• Instructions for the task
Find the lines holding the string "functionality" in the data, then copy all of them.

(Supplied material Opens)

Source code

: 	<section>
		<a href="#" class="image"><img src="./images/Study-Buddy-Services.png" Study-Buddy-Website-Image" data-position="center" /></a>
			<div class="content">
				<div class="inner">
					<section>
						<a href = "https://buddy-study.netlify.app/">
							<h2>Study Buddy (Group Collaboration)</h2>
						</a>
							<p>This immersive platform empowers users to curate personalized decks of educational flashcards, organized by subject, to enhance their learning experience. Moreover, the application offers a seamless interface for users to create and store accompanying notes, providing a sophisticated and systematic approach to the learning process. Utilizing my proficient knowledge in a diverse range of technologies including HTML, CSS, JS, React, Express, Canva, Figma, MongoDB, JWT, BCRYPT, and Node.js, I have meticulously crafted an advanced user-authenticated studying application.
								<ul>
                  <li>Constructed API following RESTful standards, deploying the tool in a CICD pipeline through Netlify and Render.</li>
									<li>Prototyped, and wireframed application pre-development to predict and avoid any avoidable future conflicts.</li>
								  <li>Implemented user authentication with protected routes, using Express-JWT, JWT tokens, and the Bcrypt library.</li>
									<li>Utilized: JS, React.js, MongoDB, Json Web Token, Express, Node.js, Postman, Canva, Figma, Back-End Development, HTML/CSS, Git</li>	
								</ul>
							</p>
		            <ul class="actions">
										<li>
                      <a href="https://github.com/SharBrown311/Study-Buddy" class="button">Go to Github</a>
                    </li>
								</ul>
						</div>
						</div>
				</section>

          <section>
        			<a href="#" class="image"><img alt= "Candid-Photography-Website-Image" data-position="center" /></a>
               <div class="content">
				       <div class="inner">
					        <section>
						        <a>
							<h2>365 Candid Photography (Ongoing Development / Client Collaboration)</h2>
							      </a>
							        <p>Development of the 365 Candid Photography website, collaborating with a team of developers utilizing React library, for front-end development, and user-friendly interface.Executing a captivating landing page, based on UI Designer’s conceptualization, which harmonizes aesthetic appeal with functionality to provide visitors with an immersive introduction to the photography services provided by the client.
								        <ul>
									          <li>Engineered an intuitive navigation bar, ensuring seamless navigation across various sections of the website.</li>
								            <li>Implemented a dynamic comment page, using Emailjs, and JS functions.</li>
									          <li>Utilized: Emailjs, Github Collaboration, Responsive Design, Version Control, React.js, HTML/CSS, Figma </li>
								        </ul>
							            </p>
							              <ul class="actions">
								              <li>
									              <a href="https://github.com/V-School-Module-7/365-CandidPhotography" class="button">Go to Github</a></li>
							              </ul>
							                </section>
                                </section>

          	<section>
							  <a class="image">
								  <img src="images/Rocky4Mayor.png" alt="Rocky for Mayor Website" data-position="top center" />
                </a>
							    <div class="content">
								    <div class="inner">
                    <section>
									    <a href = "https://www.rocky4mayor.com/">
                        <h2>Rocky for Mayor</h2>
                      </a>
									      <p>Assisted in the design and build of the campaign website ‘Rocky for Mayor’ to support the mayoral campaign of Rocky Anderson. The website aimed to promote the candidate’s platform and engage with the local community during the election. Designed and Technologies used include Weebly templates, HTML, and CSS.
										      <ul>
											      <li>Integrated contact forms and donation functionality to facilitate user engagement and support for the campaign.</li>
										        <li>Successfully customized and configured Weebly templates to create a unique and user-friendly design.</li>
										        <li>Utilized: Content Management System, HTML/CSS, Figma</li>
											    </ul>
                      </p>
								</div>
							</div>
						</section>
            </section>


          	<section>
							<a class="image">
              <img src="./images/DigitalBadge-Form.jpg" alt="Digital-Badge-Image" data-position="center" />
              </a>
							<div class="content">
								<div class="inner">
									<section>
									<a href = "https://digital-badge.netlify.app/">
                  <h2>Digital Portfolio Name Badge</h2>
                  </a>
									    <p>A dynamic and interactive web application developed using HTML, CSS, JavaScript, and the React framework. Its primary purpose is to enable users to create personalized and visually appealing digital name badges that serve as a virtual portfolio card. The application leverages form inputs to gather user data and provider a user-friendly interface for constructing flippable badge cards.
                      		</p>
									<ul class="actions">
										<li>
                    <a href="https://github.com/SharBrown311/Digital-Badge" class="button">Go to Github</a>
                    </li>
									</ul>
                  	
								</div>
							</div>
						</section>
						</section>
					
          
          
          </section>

(Supplied material Closes)

• Output below
							        <p>Development of the 365 Candid Photography website, collaborating with a team of developers utilizing React library, for front-end development, and user-friendly interface.Executing a captivating landing page, based on UI Designer’s conceptualization, which harmonizes aesthetic appeal with functionality to provide visitors with an immersive introduction to the photography services provided by the client.
											      <li>Integrated contact forms and donation functionality to facilitate user engagement and support for the campaign.</li>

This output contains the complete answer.